Cette nouvelle spécification pose en outre quelques challenges pour les marketeurs comme pour les utilisateurs et les développeurs, en voici quelques-uns.

L’absence d’application, une fausse bonne idée ?

Pour commencer, l’évident côté obscur du contournement de la couche applicative. Passée la promesse superbement démocratique de pouvoir diffuser sans application, laissant entrevoir aux petites structures des opportunités décoiffantes et aux marketeurs fous des opérations de communication proches de l’hystérie digitale, on commence à distinguer un problème de taille – que les constructeurs s’emploient unanimement à minimiser afin d’assurer les arrières de leur nouvelle poule aux oeufs d’or.

D’autant que tous avouent ne pas savoir encore très bien à quoi va ressembler le workflow définitif d’une communication via Eddystone-URL, sur iOS comme sur Android d’ailleurs – ce qui laisse à penser que ce lancement a tout de même été un chouillat précipité… Car pour le moment sur l’un comme sur l’autre, on est loin du fonctionnement d’un iBeacon avec des notifications classiques : Google semble avoir opté pour des notifications muettes qui, soit s’affichent sans son sur Android, soit qu’il faut aller chercher volontairement dans le centre de notification pour iOS !

On voit bien comment la promesse d’une vraie démocratisation est franchement surévaluée : en pouvant s’adresser à n’importe quel appareil mobile alentours, un annonceur s’adresse du coup à un public non qualifié, la micro-localisation ne pouvant décemment par suffire à qualifier qualitativement un prospect.

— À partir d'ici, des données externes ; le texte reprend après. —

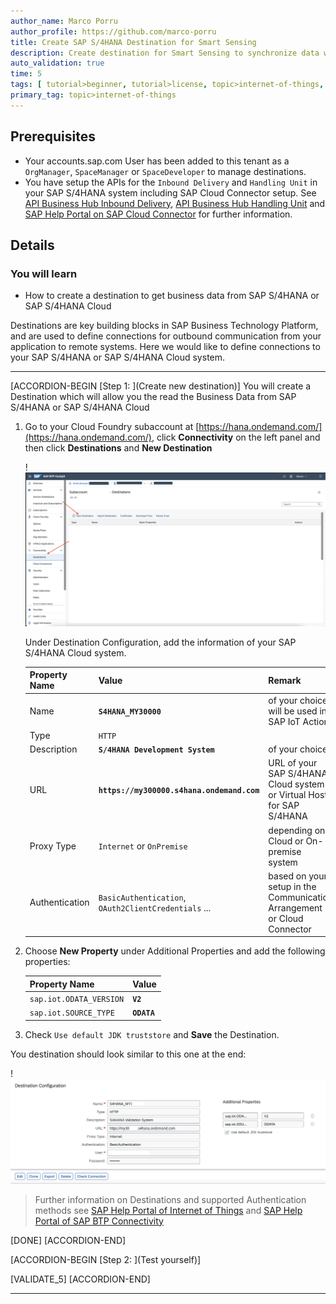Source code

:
 ```yaml
---
author_name: Marco Porru
author_profile: https://github.com/marco-porru
title: Create SAP S/4HANA Destination for Smart Sensing
description: Create destination for Smart Sensing to synchronize data with SAP S/4HANA or SAP S/4HANA Cloud.
auto_validation: true
time: 5
tags: [ tutorial>beginner, tutorial>license, topic>internet-of-things, products>sap-internet-of-things, products>sap-business-technology-platform, products>sap-s-4hana ]
primary_tag: topic>internet-of-things
---
```


## Prerequisites
-   Your accounts.sap.com User has been added to this tenant as a `OrgManager`, `SpaceManager` or `SpaceDeveloper` to manage destinations.
-   You have setup the APIs for the `Inbound Delivery` and `Handling Unit` in your SAP S/4HANA system including SAP Cloud Connector setup. See [API Business Hub Inbound Delivery](https://api.sap.com/api/API_INBOUND_DELIVERY_SRV_0002/overview), [API Business Hub Handling Unit](https://api.sap.com/api/HANDLINGUNIT_0001/overview) and [SAP Help Portal on SAP Cloud Connector](https://help.sap.com/viewer/cca91383641e40ffbe03bdc78f00f681/Cloud/en-US/e6c7616abb5710148cfcf3e75d96d596.html) for further information.

## Details
### You will learn
-   How to create a destination to get business data from SAP S/4HANA or SAP S/4HANA Cloud

Destinations are key building blocks in SAP Business Technology Platform, and are used to define connections for outbound communication from your application to remote systems. Here we would like to define connections to your SAP S/4HANA or SAP S/4HANA Cloud system.

---

[ACCORDION-BEGIN [Step 1: ](Create new destination)]
You will create a Destination which will allow you the read the Business Data from SAP S/4HANA or SAP S/4HANA Cloud

1.  Go to your Cloud Foundry subaccount at [https://hana.ondemand.com/](https://hana.ondemand.com/), click **Connectivity** on the left panel and then click **Destinations** and **New Destination**

    !![Create Destination](CreatenewDestination.png)

    Under Destination Configuration, add the information of your SAP S/4HANA Cloud system.

    |  Property Name  | Value          | Remark
    |  :------------- | :------------- | :-------------
    |  Name           | **`S4HANA_MY30000`**  | of your choice, will be used in SAP IoT Action |
    |  Type           | `HTTP` |  |
    |  Description    | **`S/4HANA Development System`**  | of your choice |
    |  URL            | **`https://my300000.s4hana.ondemand.com`** | URL of your SAP S/4HANA Cloud system or Virtual Host for SAP S/4HANA |
    |  Proxy Type     | `Internet` or `OnPremise`| depending on Cloud or On-premise system |
    |  Authentication | `BasicAuthentication`, `OAuth2ClientCredentials` ... | based on your setup in the Communication Arrangement or Cloud Connector |


2.  Choose **New Property** under Additional Properties and add the following properties:

    |  Property Name    | Value
    |  :-------------   | :-------------
    |  `sap.iot.ODATA_VERSION`          | **`V2`**
    |  `sap.iot.SOURCE_TYPE`     | **`ODATA`**

3.  Check `Use default JDK truststore` and **Save** the Destination.

You destination should look similar to this one at the end:

!![Destination](FinalDestination.png)

> Further information on Destinations and supported Authentication methods see [SAP Help Portal of Internet of Things](https://help.sap.com/viewer/fbf2583f7bcf47fcb5107bf4d358770e/latest/en-US/87ec372e20ea48ba9843fc60a4723895.html) and [SAP Help Portal of SAP BTP Connectivity](https://help.sap.com/viewer/cca91383641e40ffbe03bdc78f00f681/Cloud/en-US/42a0e6b966924f2e902090bdf435e1b2.html)

[DONE]
[ACCORDION-END]

[ACCORDION-BEGIN [Step 2: ](Test yourself)]

[VALIDATE_5]
[ACCORDION-END]

---
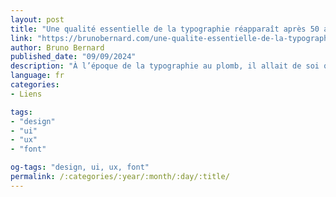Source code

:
 ```yaml
---
layout: post
title: "Une qualité essentielle de la typographie réapparaît après 50 ans d’oubli"
link: "https://brunobernard.com/une-qualite-essentielle-de-la-typographie-reapparait-apres-50-ans-doubli/"
author: Bruno Bernard
published_date: "09/09/2024"
description: "À l’époque de la typographie au plomb, il allait de soi que le dessin d’un caractère présentait des variations selon les corps auxquelles il était destiné. Le passage au numérique avait aboli cette pratique, pourtant fondamentale. Elle revient enfin en grâce, avec les fontes variables, les corps optiques, et la dernière mise à jour d’Indesign."
language: fr
categories:
- Liens

tags:
- "design"
- "ui"
- "ux"
- "font"

og-tags: "design, ui, ux, font"
permalink: /:categories/:year/:month/:day/:title/
---
```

Soit cette annonce arrive sous la forme d’une notification « intrusive » et porte le risque d’être franchement répulsive auprès d’un public qui n’a pas fait la démarche d’installer une application dédiée, soit elle est discrète pour ne pas prendre ce risque et elle est du coup susceptible de passer facilement à la trappe contextuellement parlant, le contexte étant ici de plus le seul critère de qualification… Le risque est donc soit d’être assailli de notifications agressives que l’on a jamais demandé à recevoir, soit de ne remarquer les notifications qu’une fois rentré chez soi hors contexte et donc sans pertinence… Des notifications qui de plus, rappelons-le, n’aurons  pas de message personnalisé mais simplement le titre de la page web vers laquelle elle renvoie, un autre point noir actuel de ce dispositif.

Dans tous les cas la plus-value face aux iBeacons reste moindre que celle annoncée et dans le pire des cas, on peut même  craindre un sévère effet répulsif de la part d’un public exigeant voire déjà réfractaire envers toute la communauté du beacon qui peine déjà parfois à en étendre l’adoption. Certes le modèle d’Apple a de lourdes limites puisqu’il nécessite une application – problème qui pouvait cependant être facilement contourné grâce à de nombreuses plateformes marketing proposant des applications génériques – mais il privilégiait l’utilisateur final avant tout, ce qui ne peut être que l’unique bon choix.

Des mises à jour plus complexes

Autre problème non négligeable dans l’utilisation de l’URL sans application mobile : la mise à jour de cette URL ! Le système d’Apple permet en effet de paramétrer cette information via un modèle cloud sans avoir besoin d’aucune proximité avec le beacon. Avec le système de Google, une connexion directe au beacon est nécessaire pour faire évoluer cette information, facile d’imaginer le casse-tête avec une flotte de plusieurs dizaines ou même centaines de beacons ! Bien sûr, certains constructeurs comme Onyx ou Kontakt.io proposent des solutions autorisant le paramétrage à distance mais elles sont loin d’être universellement répandues…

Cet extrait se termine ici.